Escape Dynamics of Broomfield, Colorado, announced on its website recently that it decided to wind down its operations because its “external propulsion” technology was not attractive enough to potential investors to fund its continued development.
“While microwave propulsion is feasible and is capable of efficiency and performance surpassing chemical rockets, the cost of completing the R&D all the way through operations makes the concept economically unattractive for our team at this time,” the company stated in a brief note posted on its website.

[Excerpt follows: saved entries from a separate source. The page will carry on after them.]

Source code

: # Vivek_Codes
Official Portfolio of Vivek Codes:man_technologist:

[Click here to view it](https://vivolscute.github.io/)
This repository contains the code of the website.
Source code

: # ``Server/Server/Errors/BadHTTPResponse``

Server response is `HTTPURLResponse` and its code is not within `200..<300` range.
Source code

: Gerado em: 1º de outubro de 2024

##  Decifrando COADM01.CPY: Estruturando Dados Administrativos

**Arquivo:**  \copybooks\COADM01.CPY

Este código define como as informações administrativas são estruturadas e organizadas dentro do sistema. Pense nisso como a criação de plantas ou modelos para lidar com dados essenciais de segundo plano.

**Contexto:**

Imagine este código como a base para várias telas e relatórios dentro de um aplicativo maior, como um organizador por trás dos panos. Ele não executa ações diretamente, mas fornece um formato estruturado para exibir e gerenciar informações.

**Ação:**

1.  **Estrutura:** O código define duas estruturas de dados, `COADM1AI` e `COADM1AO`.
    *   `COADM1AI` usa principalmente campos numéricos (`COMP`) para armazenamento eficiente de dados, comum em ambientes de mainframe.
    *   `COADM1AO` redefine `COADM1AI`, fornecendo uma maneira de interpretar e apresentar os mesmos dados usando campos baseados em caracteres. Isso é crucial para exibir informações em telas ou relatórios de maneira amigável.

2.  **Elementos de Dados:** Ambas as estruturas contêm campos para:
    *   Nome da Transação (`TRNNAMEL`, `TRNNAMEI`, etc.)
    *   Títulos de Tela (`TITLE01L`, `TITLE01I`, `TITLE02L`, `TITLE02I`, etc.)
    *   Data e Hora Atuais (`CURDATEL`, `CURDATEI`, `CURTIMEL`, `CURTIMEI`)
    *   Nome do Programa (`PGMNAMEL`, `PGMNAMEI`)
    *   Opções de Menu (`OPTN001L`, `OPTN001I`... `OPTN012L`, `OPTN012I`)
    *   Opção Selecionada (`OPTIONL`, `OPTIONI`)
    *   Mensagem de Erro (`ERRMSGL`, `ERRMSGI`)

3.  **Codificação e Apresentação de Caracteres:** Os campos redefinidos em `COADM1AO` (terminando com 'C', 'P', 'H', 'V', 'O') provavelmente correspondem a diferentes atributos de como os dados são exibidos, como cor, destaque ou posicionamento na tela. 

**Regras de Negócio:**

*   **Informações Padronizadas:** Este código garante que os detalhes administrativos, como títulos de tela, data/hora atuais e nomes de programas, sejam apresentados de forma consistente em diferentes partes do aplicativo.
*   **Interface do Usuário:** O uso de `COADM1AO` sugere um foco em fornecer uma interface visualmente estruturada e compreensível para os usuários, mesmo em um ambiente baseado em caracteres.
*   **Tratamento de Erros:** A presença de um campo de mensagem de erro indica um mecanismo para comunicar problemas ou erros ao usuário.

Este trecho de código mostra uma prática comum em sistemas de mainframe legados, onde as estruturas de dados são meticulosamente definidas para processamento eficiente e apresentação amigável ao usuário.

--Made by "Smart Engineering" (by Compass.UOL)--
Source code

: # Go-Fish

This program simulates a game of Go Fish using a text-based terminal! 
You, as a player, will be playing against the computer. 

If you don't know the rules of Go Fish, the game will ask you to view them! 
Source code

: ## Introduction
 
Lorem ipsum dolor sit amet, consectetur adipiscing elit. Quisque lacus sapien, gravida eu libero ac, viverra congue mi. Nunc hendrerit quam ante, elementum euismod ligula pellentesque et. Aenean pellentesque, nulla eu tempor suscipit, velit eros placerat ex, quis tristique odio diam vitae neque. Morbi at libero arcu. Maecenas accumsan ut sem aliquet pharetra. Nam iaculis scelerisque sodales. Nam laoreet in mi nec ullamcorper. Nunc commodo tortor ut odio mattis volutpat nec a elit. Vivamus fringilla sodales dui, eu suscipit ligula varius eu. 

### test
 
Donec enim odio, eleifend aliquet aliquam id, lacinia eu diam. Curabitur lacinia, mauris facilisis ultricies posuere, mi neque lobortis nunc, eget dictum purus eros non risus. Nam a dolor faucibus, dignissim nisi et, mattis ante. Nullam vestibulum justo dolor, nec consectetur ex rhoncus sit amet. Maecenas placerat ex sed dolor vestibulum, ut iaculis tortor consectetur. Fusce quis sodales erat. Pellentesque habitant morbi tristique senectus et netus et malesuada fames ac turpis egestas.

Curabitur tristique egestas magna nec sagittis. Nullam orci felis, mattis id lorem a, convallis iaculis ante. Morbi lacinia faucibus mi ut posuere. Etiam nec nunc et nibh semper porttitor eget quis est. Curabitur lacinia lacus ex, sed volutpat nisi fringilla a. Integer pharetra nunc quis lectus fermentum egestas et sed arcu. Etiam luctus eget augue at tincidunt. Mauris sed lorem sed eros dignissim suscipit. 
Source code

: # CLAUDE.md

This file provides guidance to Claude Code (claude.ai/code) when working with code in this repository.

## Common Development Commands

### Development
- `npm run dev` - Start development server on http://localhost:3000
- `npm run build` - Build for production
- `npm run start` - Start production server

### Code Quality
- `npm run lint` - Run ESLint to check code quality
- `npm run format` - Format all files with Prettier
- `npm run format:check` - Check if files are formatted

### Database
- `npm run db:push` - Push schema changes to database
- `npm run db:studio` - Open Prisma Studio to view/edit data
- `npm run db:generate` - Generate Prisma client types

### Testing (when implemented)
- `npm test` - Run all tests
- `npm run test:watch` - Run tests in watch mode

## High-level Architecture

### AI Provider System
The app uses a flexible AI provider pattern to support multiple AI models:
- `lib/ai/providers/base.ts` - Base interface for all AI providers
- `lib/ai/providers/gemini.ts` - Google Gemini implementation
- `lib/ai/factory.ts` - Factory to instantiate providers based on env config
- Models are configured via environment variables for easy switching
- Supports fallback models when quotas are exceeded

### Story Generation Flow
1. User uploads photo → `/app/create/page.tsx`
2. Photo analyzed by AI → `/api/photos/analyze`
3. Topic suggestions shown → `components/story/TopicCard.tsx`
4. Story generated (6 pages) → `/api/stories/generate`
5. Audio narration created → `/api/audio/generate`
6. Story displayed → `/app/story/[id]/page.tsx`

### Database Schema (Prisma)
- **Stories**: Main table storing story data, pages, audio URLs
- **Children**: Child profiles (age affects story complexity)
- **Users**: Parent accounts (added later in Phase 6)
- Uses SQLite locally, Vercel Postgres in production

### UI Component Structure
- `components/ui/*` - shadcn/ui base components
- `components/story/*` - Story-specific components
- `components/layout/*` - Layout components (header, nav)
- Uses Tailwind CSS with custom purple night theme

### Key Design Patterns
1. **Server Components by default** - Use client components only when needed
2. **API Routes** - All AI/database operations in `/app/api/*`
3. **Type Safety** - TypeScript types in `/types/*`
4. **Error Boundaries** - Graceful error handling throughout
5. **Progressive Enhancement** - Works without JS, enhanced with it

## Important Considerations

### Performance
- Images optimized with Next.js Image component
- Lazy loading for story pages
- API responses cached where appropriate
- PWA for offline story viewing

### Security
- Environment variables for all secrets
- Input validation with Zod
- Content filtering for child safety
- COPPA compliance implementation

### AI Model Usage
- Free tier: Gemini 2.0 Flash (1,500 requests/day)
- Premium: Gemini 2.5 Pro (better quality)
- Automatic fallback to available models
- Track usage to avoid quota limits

“We also concluded that at current stage technical risks and uncertainty about the cost and timeline are still very high and are not attractive to private investors,” the statement continued. “Therefore, we decided to discontinue the operation of Escape Dynamics and stopped the R&D effort at the end of 2015.”
The company did not disclose additional details about its decision, and did not respond to an email inquiry Feb. 2. It’s unclear how many employees lost their jobs when the company decided to shut down, but an undated group photo on the site included 20 people.
Escape Dynamics had been working on microwave propulsion technology, where a transmitter on the ground beams microwaves to a vehicle ascending into space. The microwaves heat a propellant such as helium or hydrogen to generate thrust.
Beamed propulsion technology offers the potential of simpler and more efficient launch vehicles, and therefore less expensive access to space. Tests by Escape Dynamics indicated that microwave propulsion had a specific impulse, a measure of rocket engine efficiency, higher than the most energetic chemical propellants in common use today.
“Microwave-powered launch is the next giant leap in spaceflight because it has the capability to produce specific impulse above the threshold needed for single-stage-to-orbit operations,” said company president Laetitia Garriott de Cayeux in a presentation last July at the NewSpace 2015 conference in San Jose, California.
At the conference, Garriott announced that Escape Dynamics had completed a small-scale test of microwave propulsion in its lab, using microwaves to heat up helium propellant and generating thrust. The tests demonstrated the effectiveness of overall technology, she said.
The company had plans to scale up the tests over the next few years, conducting tests in the field using hydrogen propellant. It eventually planned to develop a reusable single-stage launch vehicle using microwave propulsion to carry payloads weighing up to 200 kilograms into orbit at about one percent the cost of current launch systems.
“We are three years into an eight-year plan,” Garriott said in July. The company did not disclose how much it had raised, or how much it expected its full development program to cost.